Is greater continuity of care associated with less emergency department utilization?

Pediatrics. 1999 Apr;103(4 Pt 1):738-42. doi: 10.1542/peds.103.4.738.

Abstract

Background: The benefits of continuity of care (COC) have not been firmly established for pediatric patients.

Objective: To assess whether greater COC is associated with lower emergency department (ED) utilization.

Setting: Outpatient teaching clinic at Children's Hospital and Regional Medical Center, Seattle, WA.

Patients: All 785 Medicaid managed care children ages 0 to 19 years followed at Children's Hospital and Regional Medical Center between 1993 to 1997 who had at least four outpatient visits.

Methods: Retrospective claims-based analysis. COC was quantified based on the number of different care providers in relation to the number of clinic visits.
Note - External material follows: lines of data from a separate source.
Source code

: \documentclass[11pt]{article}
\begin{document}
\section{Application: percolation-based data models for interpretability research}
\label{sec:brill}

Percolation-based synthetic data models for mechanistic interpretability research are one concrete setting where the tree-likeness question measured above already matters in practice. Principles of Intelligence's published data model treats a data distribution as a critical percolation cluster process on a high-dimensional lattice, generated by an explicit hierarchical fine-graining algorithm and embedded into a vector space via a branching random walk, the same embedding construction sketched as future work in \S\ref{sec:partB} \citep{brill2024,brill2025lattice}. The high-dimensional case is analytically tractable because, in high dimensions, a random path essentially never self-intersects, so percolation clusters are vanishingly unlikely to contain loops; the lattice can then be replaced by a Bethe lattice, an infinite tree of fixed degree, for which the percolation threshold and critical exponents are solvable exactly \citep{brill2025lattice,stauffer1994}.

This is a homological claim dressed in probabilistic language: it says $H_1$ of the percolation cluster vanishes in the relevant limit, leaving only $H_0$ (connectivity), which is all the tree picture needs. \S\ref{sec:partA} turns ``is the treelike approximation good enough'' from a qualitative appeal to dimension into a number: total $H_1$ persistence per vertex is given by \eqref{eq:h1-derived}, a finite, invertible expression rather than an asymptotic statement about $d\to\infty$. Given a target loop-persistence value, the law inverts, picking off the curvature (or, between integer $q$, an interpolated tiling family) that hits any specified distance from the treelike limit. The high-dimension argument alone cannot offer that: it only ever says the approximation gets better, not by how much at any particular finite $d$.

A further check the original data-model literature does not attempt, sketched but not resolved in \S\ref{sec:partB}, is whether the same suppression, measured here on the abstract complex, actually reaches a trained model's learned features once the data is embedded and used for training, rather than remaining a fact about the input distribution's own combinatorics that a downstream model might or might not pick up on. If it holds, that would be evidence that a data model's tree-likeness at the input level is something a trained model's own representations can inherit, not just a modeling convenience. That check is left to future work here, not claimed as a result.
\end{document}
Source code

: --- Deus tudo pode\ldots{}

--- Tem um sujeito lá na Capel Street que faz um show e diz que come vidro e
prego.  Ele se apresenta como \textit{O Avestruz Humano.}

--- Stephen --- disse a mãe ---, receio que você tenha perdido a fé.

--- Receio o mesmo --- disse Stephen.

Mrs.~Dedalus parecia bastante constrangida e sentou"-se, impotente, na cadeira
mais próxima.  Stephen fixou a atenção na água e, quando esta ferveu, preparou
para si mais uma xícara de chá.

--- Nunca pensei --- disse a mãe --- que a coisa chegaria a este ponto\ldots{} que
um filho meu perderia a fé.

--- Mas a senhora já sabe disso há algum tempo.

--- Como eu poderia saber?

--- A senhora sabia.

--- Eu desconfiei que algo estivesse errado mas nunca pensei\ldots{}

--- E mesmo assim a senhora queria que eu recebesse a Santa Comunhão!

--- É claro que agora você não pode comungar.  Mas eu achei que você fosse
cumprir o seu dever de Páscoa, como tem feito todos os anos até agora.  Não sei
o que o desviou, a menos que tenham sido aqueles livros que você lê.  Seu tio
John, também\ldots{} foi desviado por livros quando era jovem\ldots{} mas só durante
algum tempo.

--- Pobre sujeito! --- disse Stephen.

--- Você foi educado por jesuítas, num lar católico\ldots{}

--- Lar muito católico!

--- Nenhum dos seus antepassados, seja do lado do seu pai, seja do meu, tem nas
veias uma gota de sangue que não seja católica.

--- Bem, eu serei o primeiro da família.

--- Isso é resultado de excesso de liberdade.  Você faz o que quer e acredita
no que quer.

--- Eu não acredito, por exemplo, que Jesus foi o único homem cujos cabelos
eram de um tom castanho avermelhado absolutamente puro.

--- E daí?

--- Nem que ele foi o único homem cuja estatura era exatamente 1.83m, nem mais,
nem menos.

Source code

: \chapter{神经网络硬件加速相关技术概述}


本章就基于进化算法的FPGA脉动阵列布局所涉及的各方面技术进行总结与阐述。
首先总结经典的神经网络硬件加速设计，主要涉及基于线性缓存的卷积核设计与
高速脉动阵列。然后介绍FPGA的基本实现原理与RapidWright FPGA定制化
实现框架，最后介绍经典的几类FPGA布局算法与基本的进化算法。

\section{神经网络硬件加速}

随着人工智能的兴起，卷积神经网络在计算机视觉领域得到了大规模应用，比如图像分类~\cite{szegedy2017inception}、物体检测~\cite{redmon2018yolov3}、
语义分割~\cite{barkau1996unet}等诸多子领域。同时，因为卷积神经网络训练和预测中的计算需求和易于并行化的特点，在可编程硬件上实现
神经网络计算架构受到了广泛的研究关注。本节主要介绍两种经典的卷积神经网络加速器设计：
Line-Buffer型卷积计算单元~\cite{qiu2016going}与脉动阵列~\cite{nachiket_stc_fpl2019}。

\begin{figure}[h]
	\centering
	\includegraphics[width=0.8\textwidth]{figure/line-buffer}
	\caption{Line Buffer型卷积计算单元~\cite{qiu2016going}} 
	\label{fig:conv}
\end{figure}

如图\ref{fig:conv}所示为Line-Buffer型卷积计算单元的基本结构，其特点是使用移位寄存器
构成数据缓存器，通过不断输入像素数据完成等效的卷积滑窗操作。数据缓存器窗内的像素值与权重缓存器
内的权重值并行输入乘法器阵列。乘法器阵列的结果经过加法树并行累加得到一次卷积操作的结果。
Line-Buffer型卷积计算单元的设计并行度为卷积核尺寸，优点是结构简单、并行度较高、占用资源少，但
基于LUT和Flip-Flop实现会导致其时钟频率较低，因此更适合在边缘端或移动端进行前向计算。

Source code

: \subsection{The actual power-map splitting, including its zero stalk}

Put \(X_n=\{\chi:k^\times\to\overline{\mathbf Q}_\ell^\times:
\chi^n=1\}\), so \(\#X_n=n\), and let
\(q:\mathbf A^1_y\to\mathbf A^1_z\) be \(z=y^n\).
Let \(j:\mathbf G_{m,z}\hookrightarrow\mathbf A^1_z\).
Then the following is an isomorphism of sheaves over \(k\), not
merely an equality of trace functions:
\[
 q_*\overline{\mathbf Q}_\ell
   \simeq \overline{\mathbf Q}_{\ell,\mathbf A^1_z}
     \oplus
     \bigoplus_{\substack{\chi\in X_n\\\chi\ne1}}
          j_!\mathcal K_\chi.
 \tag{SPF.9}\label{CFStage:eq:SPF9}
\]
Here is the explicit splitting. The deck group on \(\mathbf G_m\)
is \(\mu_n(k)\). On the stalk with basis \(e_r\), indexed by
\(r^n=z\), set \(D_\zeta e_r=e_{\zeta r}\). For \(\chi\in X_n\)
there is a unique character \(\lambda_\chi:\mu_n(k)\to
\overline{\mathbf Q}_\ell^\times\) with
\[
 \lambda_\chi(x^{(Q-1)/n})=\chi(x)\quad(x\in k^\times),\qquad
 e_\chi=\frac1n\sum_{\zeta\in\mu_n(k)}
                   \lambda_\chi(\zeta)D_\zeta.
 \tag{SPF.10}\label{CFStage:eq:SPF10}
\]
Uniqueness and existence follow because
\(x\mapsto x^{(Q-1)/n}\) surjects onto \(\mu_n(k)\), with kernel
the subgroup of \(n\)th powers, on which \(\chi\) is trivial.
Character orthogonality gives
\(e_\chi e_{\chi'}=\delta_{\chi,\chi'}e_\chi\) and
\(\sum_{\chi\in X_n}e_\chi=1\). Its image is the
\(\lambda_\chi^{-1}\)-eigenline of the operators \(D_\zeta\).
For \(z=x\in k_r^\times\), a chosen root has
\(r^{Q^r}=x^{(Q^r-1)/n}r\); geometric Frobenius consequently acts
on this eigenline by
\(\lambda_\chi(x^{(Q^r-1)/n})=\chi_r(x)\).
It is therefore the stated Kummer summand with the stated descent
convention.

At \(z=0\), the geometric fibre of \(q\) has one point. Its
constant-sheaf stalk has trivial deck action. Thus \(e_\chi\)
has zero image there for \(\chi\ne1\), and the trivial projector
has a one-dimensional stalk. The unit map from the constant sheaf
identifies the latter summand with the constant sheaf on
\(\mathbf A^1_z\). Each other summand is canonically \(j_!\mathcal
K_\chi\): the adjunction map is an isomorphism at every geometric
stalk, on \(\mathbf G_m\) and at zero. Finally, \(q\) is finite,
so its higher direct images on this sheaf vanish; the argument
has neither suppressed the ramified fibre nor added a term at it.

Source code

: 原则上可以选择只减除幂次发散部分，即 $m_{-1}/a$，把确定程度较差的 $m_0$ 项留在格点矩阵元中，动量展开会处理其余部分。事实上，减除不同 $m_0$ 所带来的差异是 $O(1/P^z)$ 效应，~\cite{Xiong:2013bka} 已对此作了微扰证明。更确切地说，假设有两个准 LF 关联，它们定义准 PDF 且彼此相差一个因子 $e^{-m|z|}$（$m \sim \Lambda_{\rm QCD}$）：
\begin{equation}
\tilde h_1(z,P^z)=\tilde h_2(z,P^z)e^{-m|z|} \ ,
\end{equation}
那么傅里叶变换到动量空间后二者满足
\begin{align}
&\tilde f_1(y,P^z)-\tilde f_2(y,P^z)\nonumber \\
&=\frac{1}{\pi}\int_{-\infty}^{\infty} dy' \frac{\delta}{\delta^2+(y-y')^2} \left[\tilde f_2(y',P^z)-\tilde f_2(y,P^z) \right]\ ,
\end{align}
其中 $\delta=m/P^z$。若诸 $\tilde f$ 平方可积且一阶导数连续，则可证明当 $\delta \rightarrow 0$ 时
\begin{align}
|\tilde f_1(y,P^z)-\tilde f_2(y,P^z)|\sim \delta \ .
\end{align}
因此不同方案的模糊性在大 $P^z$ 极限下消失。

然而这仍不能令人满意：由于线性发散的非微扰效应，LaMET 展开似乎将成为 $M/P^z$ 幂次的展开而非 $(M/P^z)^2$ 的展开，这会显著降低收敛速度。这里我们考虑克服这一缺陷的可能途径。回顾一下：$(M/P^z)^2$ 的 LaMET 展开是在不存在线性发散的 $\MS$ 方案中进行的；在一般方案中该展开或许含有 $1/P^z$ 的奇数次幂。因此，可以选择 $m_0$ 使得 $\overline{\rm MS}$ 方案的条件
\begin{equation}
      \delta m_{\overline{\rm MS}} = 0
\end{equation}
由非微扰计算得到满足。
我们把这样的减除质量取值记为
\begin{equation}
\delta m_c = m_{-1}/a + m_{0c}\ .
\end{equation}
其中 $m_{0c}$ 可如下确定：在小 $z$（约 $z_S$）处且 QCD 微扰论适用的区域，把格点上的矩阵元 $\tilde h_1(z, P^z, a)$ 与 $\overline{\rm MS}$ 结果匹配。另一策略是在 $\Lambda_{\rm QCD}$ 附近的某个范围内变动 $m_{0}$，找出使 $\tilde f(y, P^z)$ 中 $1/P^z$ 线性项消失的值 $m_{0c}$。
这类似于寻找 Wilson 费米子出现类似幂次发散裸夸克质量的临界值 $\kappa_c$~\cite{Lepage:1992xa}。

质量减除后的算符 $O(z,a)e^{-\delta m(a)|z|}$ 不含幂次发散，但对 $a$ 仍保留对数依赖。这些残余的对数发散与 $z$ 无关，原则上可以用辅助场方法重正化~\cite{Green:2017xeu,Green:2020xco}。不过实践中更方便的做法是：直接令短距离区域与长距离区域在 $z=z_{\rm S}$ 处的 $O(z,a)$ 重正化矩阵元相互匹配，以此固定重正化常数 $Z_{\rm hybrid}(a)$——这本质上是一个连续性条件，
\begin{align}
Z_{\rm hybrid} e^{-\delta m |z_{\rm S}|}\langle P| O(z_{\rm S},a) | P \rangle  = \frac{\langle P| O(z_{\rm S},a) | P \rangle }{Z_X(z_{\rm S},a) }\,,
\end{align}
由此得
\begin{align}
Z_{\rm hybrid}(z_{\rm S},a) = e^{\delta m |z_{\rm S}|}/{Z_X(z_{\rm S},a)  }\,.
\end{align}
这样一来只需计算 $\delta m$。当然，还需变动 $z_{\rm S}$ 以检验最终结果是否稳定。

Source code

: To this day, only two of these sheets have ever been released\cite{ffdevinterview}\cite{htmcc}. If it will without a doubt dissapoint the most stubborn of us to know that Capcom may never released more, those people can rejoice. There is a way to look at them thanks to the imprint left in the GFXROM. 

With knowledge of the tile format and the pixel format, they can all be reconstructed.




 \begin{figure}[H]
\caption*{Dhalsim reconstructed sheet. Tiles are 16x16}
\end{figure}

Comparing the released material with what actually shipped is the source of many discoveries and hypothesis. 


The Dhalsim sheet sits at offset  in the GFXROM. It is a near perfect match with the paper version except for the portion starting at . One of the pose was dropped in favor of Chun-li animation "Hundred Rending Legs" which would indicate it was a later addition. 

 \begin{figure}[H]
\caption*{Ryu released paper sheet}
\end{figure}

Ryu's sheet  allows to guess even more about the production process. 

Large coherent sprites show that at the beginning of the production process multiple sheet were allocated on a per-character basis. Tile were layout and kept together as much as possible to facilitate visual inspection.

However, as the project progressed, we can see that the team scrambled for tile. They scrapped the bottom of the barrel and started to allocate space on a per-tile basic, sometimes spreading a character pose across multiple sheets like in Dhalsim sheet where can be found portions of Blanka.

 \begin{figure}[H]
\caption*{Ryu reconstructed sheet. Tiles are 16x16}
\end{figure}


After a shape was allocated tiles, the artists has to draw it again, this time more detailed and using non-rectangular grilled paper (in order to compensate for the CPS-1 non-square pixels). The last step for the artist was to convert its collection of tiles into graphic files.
Results: Attending COC was significantly greater than resident COC. In a multiple event survival analysis, compared with those patients in the lowest tertile of attending COC, those in the middle tertile had 30% lower ED utilization (hazard ratio 0.70 [0.53-0.93]) and those in the highest tertile had 35% lower ED use (hazard ratio 0.65 [0.50-0.80]). Resident COC was not significantly associated with ED use.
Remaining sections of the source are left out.